• Brief: Copy out all lines in the data below containing the string "Clause".

• Input for this task:
______________________________
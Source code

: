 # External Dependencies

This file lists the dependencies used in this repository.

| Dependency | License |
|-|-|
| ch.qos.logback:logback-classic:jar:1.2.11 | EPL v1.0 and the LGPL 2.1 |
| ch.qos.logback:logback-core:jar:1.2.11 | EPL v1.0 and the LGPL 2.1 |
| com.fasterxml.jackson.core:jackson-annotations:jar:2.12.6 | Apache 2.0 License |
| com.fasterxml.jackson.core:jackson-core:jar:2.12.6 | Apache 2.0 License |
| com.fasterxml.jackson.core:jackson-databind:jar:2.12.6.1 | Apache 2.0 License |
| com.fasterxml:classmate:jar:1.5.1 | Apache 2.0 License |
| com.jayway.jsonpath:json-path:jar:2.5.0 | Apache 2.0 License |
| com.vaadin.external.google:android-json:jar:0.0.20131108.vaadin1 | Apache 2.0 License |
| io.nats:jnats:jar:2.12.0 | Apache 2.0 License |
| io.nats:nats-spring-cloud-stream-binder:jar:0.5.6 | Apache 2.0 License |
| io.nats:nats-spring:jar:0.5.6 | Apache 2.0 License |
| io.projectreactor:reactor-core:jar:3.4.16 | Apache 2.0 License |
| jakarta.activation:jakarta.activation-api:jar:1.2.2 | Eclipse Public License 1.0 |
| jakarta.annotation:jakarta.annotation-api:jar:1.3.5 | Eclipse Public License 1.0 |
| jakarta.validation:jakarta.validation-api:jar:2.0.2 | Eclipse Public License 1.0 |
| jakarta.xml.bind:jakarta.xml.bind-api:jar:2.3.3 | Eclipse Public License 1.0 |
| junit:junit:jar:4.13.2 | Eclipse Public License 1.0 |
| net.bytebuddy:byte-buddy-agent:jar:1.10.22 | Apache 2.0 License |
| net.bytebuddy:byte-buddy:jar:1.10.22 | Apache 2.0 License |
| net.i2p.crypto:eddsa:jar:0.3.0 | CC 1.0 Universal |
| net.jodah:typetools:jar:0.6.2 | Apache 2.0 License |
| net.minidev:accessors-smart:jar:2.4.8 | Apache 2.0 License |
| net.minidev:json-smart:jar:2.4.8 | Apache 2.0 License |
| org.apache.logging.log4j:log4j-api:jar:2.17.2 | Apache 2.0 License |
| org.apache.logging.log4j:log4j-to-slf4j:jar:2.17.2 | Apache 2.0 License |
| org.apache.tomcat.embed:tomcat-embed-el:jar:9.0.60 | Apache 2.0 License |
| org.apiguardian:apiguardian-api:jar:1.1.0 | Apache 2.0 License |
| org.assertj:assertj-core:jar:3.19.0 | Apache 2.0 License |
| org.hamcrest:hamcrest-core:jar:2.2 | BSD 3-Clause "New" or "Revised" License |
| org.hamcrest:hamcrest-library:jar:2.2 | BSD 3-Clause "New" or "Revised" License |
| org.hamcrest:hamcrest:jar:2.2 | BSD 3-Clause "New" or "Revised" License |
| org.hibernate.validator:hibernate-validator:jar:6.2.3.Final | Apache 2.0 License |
______________________________
• Task response:
| org.hamcrest:hamcrest-core:jar:2.2 | BSD 3-Clause "New" or "Revised" License |
| org.hamcrest:hamcrest-library:jar:2.2 | BSD 3-Clause "New" or "Revised" License |
| org.hamcrest:hamcrest:jar:2.2 | BSD 3-Clause "New" or "Revised" License |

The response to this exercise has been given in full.